WARNER ROBINS, GA - Originally named Wellston, Warner Robins changed its name to match that of the military base that was founded near the town in the early 1940s. That Army Air Corps depot has grown over the years to become Warner Robins Air Force Base.
In 1994, Tropical Storm Alberto caused the usually dry Bay Gall Creek to overflow and flood numerous properties in midtown Warner Robins, a city of about 50,000 residents in central Georgia. Today, the formerly flooded property is the beginning of Wellston Trail, a multi-use greenway through a wooded region in what otherwise is a busy part of town known more for its strip malls and traffic jams than for tranquil parkland.
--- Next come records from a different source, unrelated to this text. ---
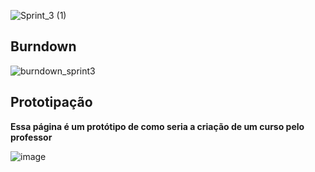 ![Sprint_3 (1)](https://user-images.githubusercontent.com/40868447/118412879-c99d7a80-b672-11eb-9f29-2e05cc948f2e.png)

## Burndown

![burndown_sprint3](https://user-images.githubusercontent.com/40868447/118413452-c9eb4500-b675-11eb-9f09-e0aad9c0bef6.png)


## Prototipação

**Essa página é um protótipo de como seria a criação de um curso pelo professor**

![image](https://user-images.githubusercontent.com/40868447/118413478-eb4c3100-b675-11eb-99e2-da4c1119b119.png)


  
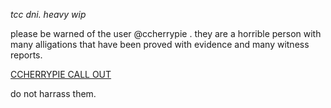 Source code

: 
*tcc dni. heavy wip*

please be warned of the user @ccherrypie . they are a horrible person with many alligations that have been proved with evidence and many witness reports. 

[CCHERRYPIE CALL OUT](https://docs.google.com/document/d/1PZBPPCn5mdzmKCY0bvNtKniAR_rKWLjFJCnQf0ii8yg/edit?usp=sharing)

do not harrass them. 
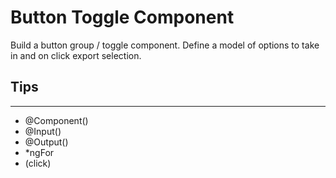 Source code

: # Button Toggle Component

Build a button group / toggle component. Define a model of options to take in and on click export selection.

## Tips
---
- @Component()
- @Input()
- @Output()
- *ngFor
- (click)

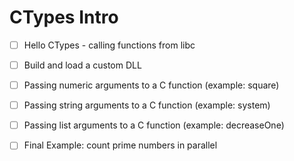 # CTypes Intro

- [ ] Hello CTypes - calling functions from libc

- [ ] Build and load a custom DLL

- [ ] Passing numeric arguments to a C function (example: square)

- [ ] Passing string arguments to a C function (example: system)

- [ ] Passing list arguments to a C function (example: decreaseOne)

- [ ] Final Example: count prime numbers in parallel

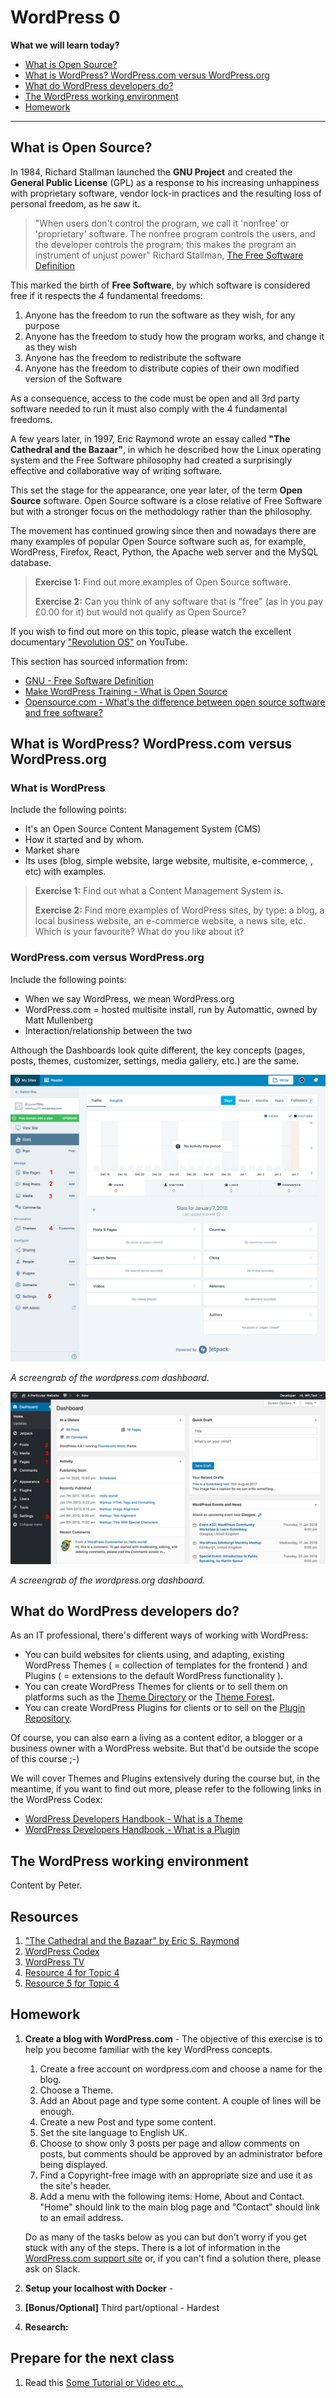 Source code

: # WordPress 0

**What we will learn today?**
- [What is Open Source?](#what-is-open-source)
- [What is WordPress? WordPress.com versus WordPress.org](#what-is-wordPress-wordPress-com-versus-wordPress-xworg)
- [What do WordPress developers do?](#what-do-wordpress-developers-do)
- [The WordPress working environment](#the-wordpress-working-environment) <!-- TODO Choose proper title -->
- [Homework](#homework)
---

## What is Open Source?

In 1984, Richard Stallman launched the **GNU Project** and created the **General Public License** (GPL) as a response to his increasing unhappiness with proprietary software, vendor lock-in practices and the resulting loss of personal freedom, as he saw it.

> "When users don't control the program, we call it 'nonfree' or 'proprietary' software. The nonfree program controls the users, and the developer controls the program; this makes the program an instrument of unjust power"
> Richard Stallman, [The Free Software Definition](https://www.gnu.org/philosophy/free-sw.html)

This marked the birth of **Free Software**, by which software is considered free if it respects the 4 fundamental freedoms:

1. Anyone has the freedom to run the software as they wish, for any purpose
2. Anyone has the freedom to study how the program works, and change it as they wish
3. Anyone has the freedom to redistribute the software
4. Anyone has the freedom to distribute copies of their own modified version of the Software

As a consequence, access to the code must be open and all 3rd party software needed to run it must also comply with the 4 fundamental freedoms.

A few years later, in 1997, Eric Raymond wrote an essay called **"The Cathedral and the Bazaar"**, in which he described how the Linux operating system and the Free Software philosophy had created a surprisingly effective and collaborative way of writing software.

This set the stage for the appearance, one year later, of the term **Open Source** software. Open Source software is a close relative of Free Software but with a stronger focus on the methodology rather than the philosophy.

The movement has continued growing since then and nowadays there are many examples of popular Open Source software such as, for example, WordPress, Firefox, React, Python, the Apache web server and the MySQL database.

> **Exercise 1:** Find out more examples of Open Source software.
>
> **Exercise 2:** Can you think of any software that is "free" (as in you pay £0.00 for it) but would not qualify as Open Source?

If you wish to find out more on this topic, please watch the excellent documentary ["Revolution OS"](https://www.youtube.com/watch?v=4vW62KqKJ5A) on YouTube.


This section has sourced information from:
* [GNU - Free Software Definition](https://www.gnu.org/philosophy/free-sw.html)
* [Make WordPress Training - What is Open Source](https://make.wordpress.org/training/handbook/user-lessons/what-is-open-source/)
* [Opensource.com - What's the difference between open source software and free software?](https://opensource.com/article/17/11/open-source-or-free-software)

## What is WordPress? WordPress.com versus WordPress.org


### What is WordPress

Include the following points:

*   It's an Open Source Content Management System (CMS)
*   How it started and by whom.
*   Market share
*   Its uses (blog, simple website, large website, multisite, e-commerce, , etc) with examples.

> **Exercise 1:** Find out what a Content Management System is.
>
> **Exercise 2:** Find more examples of WordPress sites, by type: a blog, a local business website, an e-commerce website, a news site, etc. Which is your favourite? What do you like about it?


### WordPress.com versus WordPress.org

Include the following points:

*   When we say WordPress, we mean WordPress.org
*   WordPress.com = hosted multisite install, run by Automattic, owned by Matt Mullenberg
*   Interaction/relationship between the two

Although the Dashboards look quite different, the key concepts (pages, posts, themes, customizer, settings, media gallery, etc.) are the same.

![screengrab of the wordpress.com dashboard](assets/lesson0/wp.com-dashboard.png)

_A screengrab of the wordpress.com dashboard._

![screengrab of the wordpress.org dashboard](assets/lesson0/wp.org-dashboard.png)

_A screengrab of the wordpress.org dashboard._


## What do WordPress developers do?

As an IT professional, there's different ways of working with WordPress:

*   You can build websites for clients using, and adapting, existing WordPress Themes ( = collection of templates for the frontend ) and Plugins ( = extensions to the default WordPress functionality ).
*   You can create WordPress Themes for clients or to sell them on platforms such as the [Theme Directory](https://en-gb.wordpress.org/themes/) or the [Theme Forest](https://themeforest.net).
*   You can create WordPress Plugins for clients or to sell on the [Plugin Repository](https://en-gb.wordpress.org/plugins/).

Of course, you can also earn a living as a content editor, a blogger or a business owner with a WordPress website. But that'd be outside the scope of this course ;-)

We will cover Themes and Plugins extensively during the course but, in the meantime, if you want to find out more, please refer to the following links in the WordPress Codex:

* [WordPress Developers Handbook - What is a Theme](https://developer.wordpress.org/themes/getting-started/what-is-a-theme/)
* [WordPress Developers Handbook - What is a Plugin](https://developer.wordpress.org/plugins/intro/what-is-a-plugin/)


## The WordPress working environment

Content by Peter.

## Resources

1.  ["The Cathedral and the Bazaar" by Eric S. Raymond](http://www.catb.org/~esr/writings/cathedral-bazaar/cathedral-bazaar/index.html)
2.  [WordPress Codex](https://codex.wordpress.org)
3.  [WordPress TV](https://wordpress.tv)
4.  [Resource 4 for Topic 4](https://google.com)
5.  [Resource 5 for Topic 4](https://google.com)

## Homework

1.  **Create a blog with WordPress.com** \- The objective of this exercise is to help you become familiar with the key WordPress concepts.

    1.  Create a free account on wordpress.com and choose a name for the blog.
    2.  Choose a Theme.
    3.  Add an About page and type some content. A couple of lines will be enough.
    4.  Create a new Post and type some content.
    5.  Set the site language to English UK.
    6.  Choose to show only 3 posts per page and allow comments on posts, but comments should be approved by an administrator before being displayed.
    7.  Find a Copyright-free image with an appropriate size and use it as the site's header.
    8.  Add a menu with the following items: Home, About and Contact. "Home" should link to the main blog page and "Contact" should link to an email address.

    Do as many of the tasks below as you can but don't worry if you get stuck with any of the steps. There is a lot of information in the [WordPress.com support site](https://en.support.wordpress.com/) or, if you can't find a solution there, please ask on Slack.

2.  **Setup your localhost with Docker** -
3.  **\[Bonus/Optional\]** Third part/optional - Hardest
4.  **Research:**

Prepare for the next class
--------------------------

1.  Read this [Some Tutorial or Video etc...](https://google.com)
This change, however, didn’t happen overnight. As Walter Gray, Warner Robins city engineer puts it, “Within a week of that flood, we had people starting to repair their houses, and we had to go out and ask them to stop.”
“As a participating community in the National Flood Insurance Program, Gray said, “the city was required to have property owners elevate their homes that were flooded and declared substantially damaged before any other repairs could be made. So during that first week, we were busy posting notices on all the damaged buildings we could find to let their owners know about the requirement to elevate before beginning any repairs.”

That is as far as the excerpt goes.